064 転移の影響
「……はぁっ、はぁっ……」
賑わうアオスタの人々のぬくもりから逃れるように、木陰で蹲るチリアート。
「な、何よ、これ……っ!」
転移してしばらくして、彼女の身体に異常が現れ始めていた。
それは単なる体調不調などではなく、もっと根深い、得体のしれない感覚であった。
「――っ!」
思考回路は猛烈な速度で動き、思考は霧の中を彷徨うように混濁する。
立っているのもつらいほど揺さぶられ、何度も嗚咽が飛び出す。
単なる肉体的な反応ではない。
自分の中にある何かが反応し、共鳴しているようであった。
「お腹、減った……」
何度も嗚咽をしているせいか、空腹が彼女を更に苦しめる。だが、食べ物を求める肉体的な空腹と言うよりも、魂の空腹であった。内なるエネルギーを、自身の身体が欲している。お腹が減って、仕方がない……!
「フリッツ……」
明らかに異常な状態であったが、だからこそチリアートは自身の状況を伝えることが出来なかった。
勇者として選ばれ、才能あるフリッツのことを思えば思うほど、自分の存在は足かせとなっていた。

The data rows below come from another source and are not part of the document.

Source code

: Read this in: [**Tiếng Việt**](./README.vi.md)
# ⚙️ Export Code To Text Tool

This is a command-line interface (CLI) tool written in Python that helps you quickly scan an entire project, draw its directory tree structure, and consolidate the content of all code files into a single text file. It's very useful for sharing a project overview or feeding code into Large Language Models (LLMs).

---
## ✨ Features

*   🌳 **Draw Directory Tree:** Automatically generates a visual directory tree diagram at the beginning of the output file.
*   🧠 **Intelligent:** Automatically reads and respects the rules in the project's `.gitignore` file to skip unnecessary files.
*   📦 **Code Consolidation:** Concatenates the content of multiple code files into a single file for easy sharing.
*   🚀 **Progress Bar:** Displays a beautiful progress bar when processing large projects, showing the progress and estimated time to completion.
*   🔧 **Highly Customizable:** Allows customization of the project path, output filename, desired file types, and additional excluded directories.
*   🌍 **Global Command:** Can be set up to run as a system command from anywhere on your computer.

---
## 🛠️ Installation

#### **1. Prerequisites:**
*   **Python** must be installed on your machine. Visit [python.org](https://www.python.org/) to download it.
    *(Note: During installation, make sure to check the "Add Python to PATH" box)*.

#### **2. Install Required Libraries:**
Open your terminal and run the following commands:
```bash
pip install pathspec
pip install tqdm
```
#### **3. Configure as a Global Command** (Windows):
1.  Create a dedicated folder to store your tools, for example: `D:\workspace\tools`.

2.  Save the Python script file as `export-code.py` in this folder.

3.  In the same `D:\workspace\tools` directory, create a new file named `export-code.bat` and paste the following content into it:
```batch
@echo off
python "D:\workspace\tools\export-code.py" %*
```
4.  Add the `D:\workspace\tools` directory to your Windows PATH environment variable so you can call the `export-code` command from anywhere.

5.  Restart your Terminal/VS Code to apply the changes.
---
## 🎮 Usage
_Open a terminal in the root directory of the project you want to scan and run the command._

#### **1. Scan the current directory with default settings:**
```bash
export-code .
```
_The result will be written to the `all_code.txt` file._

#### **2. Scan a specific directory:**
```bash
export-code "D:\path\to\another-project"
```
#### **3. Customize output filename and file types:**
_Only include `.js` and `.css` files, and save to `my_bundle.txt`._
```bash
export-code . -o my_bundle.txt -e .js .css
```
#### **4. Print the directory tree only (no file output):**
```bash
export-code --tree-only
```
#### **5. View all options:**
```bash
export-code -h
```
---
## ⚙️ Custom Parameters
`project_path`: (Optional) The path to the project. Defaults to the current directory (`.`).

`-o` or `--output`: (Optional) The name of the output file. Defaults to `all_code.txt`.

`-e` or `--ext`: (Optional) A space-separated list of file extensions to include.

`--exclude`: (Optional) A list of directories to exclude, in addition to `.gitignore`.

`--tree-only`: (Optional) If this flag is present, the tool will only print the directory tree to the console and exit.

だからこそ、突然の謎の体調不良によって、彼の歩みを止めさせるわけにはいかなかった。
「……すぐに、収まるでしょ」
チリアートは、転移した世界の影響を、身をもって感じていた。内なる不快な感覚と向き合い、そして耐え抜くことを固く誓う。
「……だいじょーぶ?」
「っ!?」
だが、そんな彼女の我慢も虚しく、あっさりと気付いてしまう人物がいた。
「み、ミリヤムっ……!? こ、これはっ……!」
「あー」
ニコリと笑う、天真爛漫な少女は。
「お腹が減ってるんだねー! うんうん、わかるわかる。じゃ、何か探してこようか?」
「えっ……」
苦しむチリアートを見て、単なる空腹としか思わなかったらしい。
「そ、そうね……何か、エネルギーになるものが欲しい。たぶん、ガス欠だから……」
「ほーい!」
とてとてと立ち去ってゆくミリヤム。
ほっと安堵するチリアートだったが――。
「あっ、そうだ!」
振り返ったミリヤムの瞳には、光が失われていた。
「――きのこさんは、すき?」
「……え」
「すき?」
「えっと」
チリアートは、好き嫌いはあまりない方だったが――何故か、このときは頷くことができなかった。
「今は、別のものがいいかも」
「ざーんねん」
再び、するすると立ち去るミリヤム。
今度こそ、振り返ることなく消えてゆく。
「……あの子、なんだか……変」
だが、人の心配をしている状況ではなかった。
「おーい、チリアート!」
遠くから、フリッツの呼ぶ声が聞こえる。
「……っ!」
頬をぱしんと叩いて、己に活を入れた。
気の持ちようでなにかが変わると信じながら、お腹に力を込めて、笑顔を作る。
「今行くー!」
いつから、偽ることが上手になったのだろうか。
自問自答しながら、唇を噛みしめる。